Mayor Menino can and should veto a City Council redistricting map that was approved by a narrow margin , 7-6, on August 22. From our vantage point in Dorchester and Mattapan, the newly drawn council seats further dilute the potential voting power of people of color in Dorchester’s District 3 and over-packs black and Latino voters into Dorchester and Mattapan’s District 4. Neither of these outcomes is desirable for our community.
On the other extreme, some activists have proposed a more dramatic change that would divide Dorchester north and south. This map also goes too far in the other direction, disrupting longstanding communities of interest like Savin Hill from Cedar Grove, Neponset and Lower Mills.
We do not subscribe to the theory that communities like Dorchester or Mattapan need to be “unified” in order to have effective representation. In fact, having two or more district councillors representing one section of the city can be a real asset.
People in Lower Mills and Ashmont, for example, can turn to both Councillor Frank Baker and Councillor Charles Yancey (in addition to their citywide councilors) when they need assistance on city issues in that section of Dorchester. Similiarly, Councillor Rob Consalvo has proven to be a strong advocate for Mattapan issues — including the push to improve Almont Park. Two voices on the council often are better than one in the case of Mattapan, which is ably served by both Consalvo and Yancey.

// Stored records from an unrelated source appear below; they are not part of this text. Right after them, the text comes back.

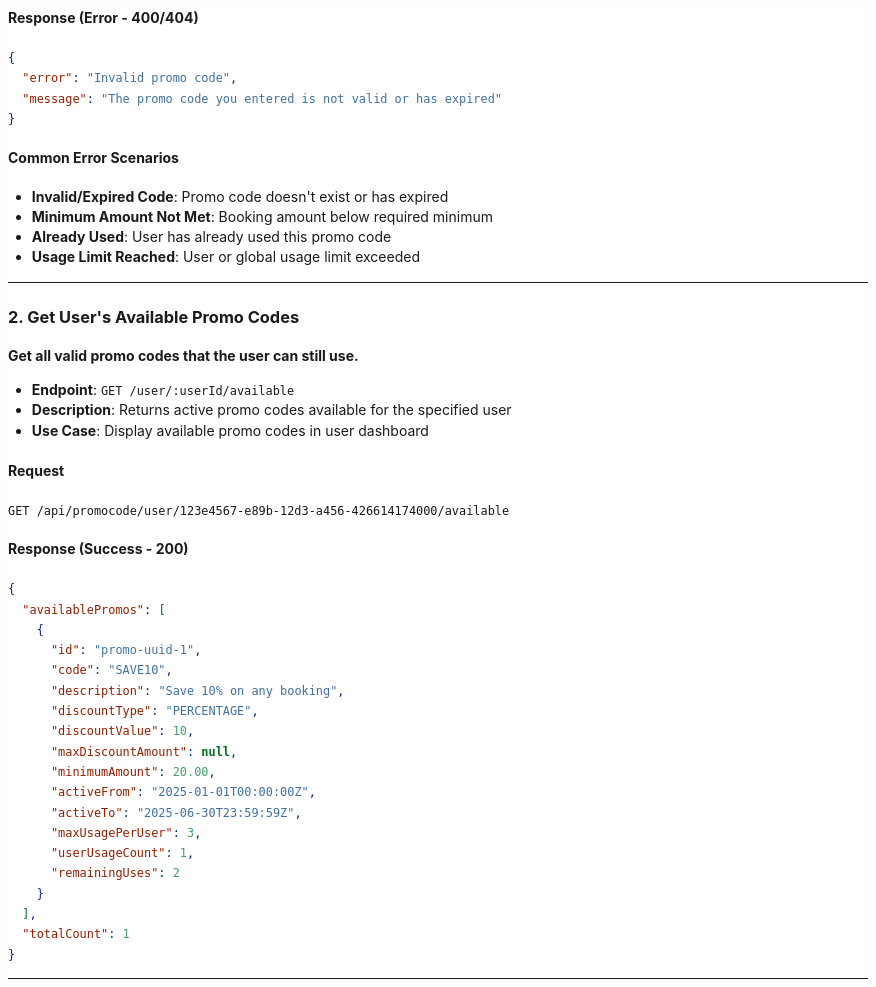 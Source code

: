#### Response (Error - 400/404)
```json
{
  "error": "Invalid promo code",
  "message": "The promo code you entered is not valid or has expired"
}
```

#### Common Error Scenarios
- **Invalid/Expired Code**: Promo code doesn't exist or has expired
- **Minimum Amount Not Met**: Booking amount below required minimum
- **Already Used**: User has already used this promo code
- **Usage Limit Reached**: User or global usage limit exceeded

---

### 2. Get User's Available Promo Codes
**Get all valid promo codes that the user can still use.**

- **Endpoint**: `GET /user/:userId/available`
- **Description**: Returns active promo codes available for the specified user
- **Use Case**: Display available promo codes in user dashboard

#### Request
```
GET /api/promocode/user/123e4567-e89b-12d3-a456-426614174000/available
```

#### Response (Success - 200)
```json
{
  "availablePromos": [
    {
      "id": "promo-uuid-1",
      "code": "SAVE10",
      "description": "Save 10% on any booking",
      "discountType": "PERCENTAGE",
      "discountValue": 10,
      "maxDiscountAmount": null,
      "minimumAmount": 20.00,
      "activeFrom": "2025-01-01T00:00:00Z",
      "activeTo": "2025-06-30T23:59:59Z",
      "maxUsagePerUser": 3,
      "userUsageCount": 1,
      "remainingUses": 2
    }
  ],
  "totalCount": 1
}
```

---
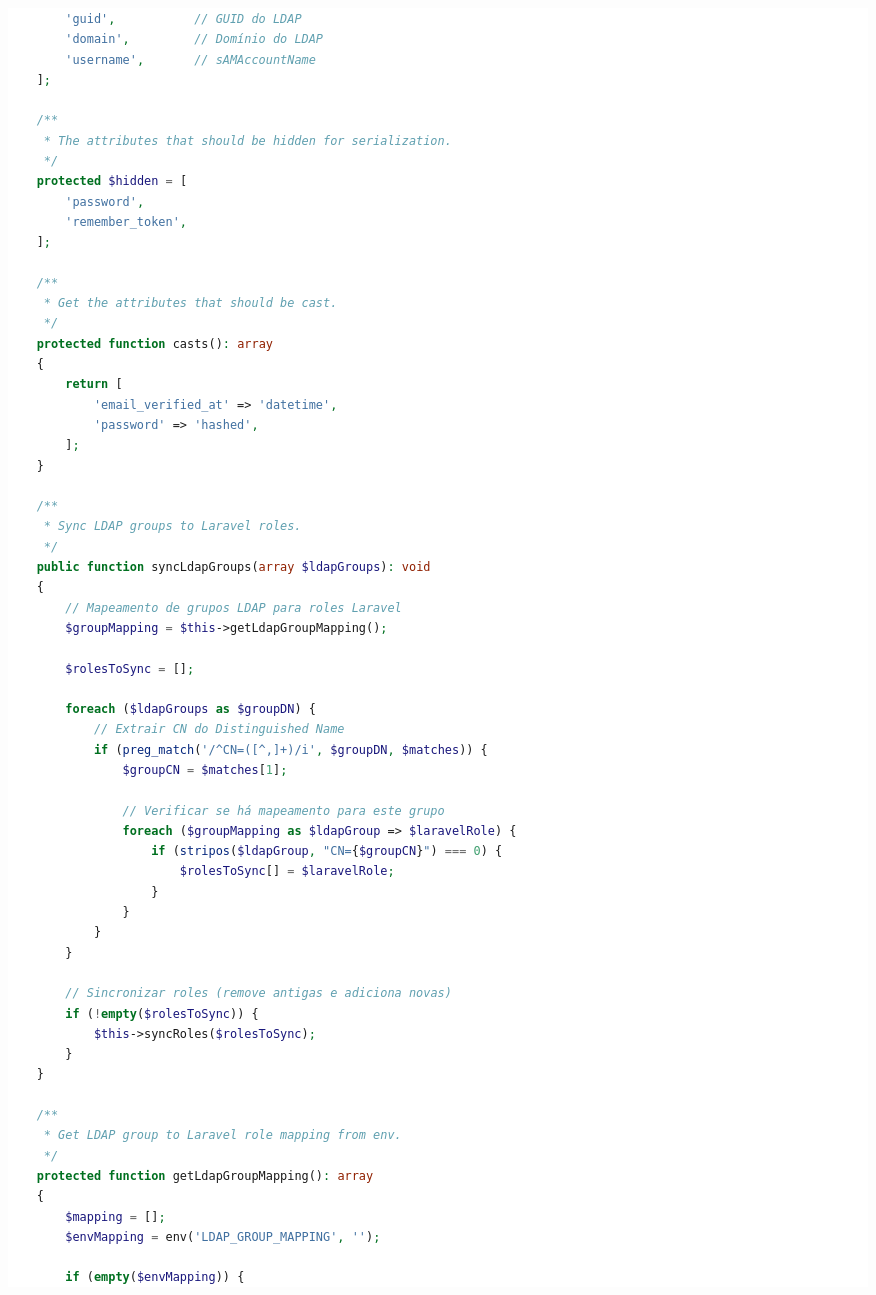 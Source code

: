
 ```php
        'guid',           // GUID do LDAP
        'domain',         // Domínio do LDAP
        'username',       // sAMAccountName
    ];

    /**
     * The attributes that should be hidden for serialization.
     */
    protected $hidden = [
        'password',
        'remember_token',
    ];

    /**
     * Get the attributes that should be cast.
     */
    protected function casts(): array
    {
        return [
            'email_verified_at' => 'datetime',
            'password' => 'hashed',
        ];
    }

    /**
     * Sync LDAP groups to Laravel roles.
     */
    public function syncLdapGroups(array $ldapGroups): void
    {
        // Mapeamento de grupos LDAP para roles Laravel
        $groupMapping = $this->getLdapGroupMapping();
        
        $rolesToSync = [];
        
        foreach ($ldapGroups as $groupDN) {
            // Extrair CN do Distinguished Name
            if (preg_match('/^CN=([^,]+)/i', $groupDN, $matches)) {
                $groupCN = $matches[1];
                
                // Verificar se há mapeamento para este grupo
                foreach ($groupMapping as $ldapGroup => $laravelRole) {
                    if (stripos($ldapGroup, "CN={$groupCN}") === 0) {
                        $rolesToSync[] = $laravelRole;
                    }
                }
            }
        }
        
        // Sincronizar roles (remove antigas e adiciona novas)
        if (!empty($rolesToSync)) {
            $this->syncRoles($rolesToSync);
        }
    }

    /**
     * Get LDAP group to Laravel role mapping from env.
     */
    protected function getLdapGroupMapping(): array
    {
        $mapping = [];
        $envMapping = env('LDAP_GROUP_MAPPING', '');
        
        if (empty($envMapping)) {
```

Likewise, Dorchester — which is too big to be unified into any one seat in Congress, let along the council— benefits mightily from having four councillors who cover our neighborhood: Yancey, Bill Linehan, Tito Jackson, and Baker, with the added bonus of the citywide voice of Ayanna Pressley. While they may not always agree on everything, they can be powerful advocates collectively when they team up, even as pairs, on specific issues.
What is more troubling in the local context is the “packing” of minority voters into Yancey’s seat, which is already well over 90 percent people of color, by “slicing” heavily minority precincts out of District 3. By jettisoning these heavily minority precincts out of the district, the redistricting plan not only reduces the pool of likely candidates, but also the potential influence of voters of color. Packing voters of one race into a single district clearly violates the intent of the redistricting laws and should not stand.
The influence of Dorchester’s growing population of people of color was illustrated by last year’s election cycle, in which two candidates of color stood for election for the then-vacant District 3 seat. While neither was successful, their presence in the race spoke to the neighborhood’s demographic changes and the potential for communities of color to have a more robust voice through the district office. Under the new map, both of those candidates of color would no longer live in District 3.
Redrawing the political boundaries of the city’s nine districts is undoubtedly a difficult task for any elected body. But, while there is still time to do so, the council should find a better compromise map that offers a better balance to our community’s changing demographics.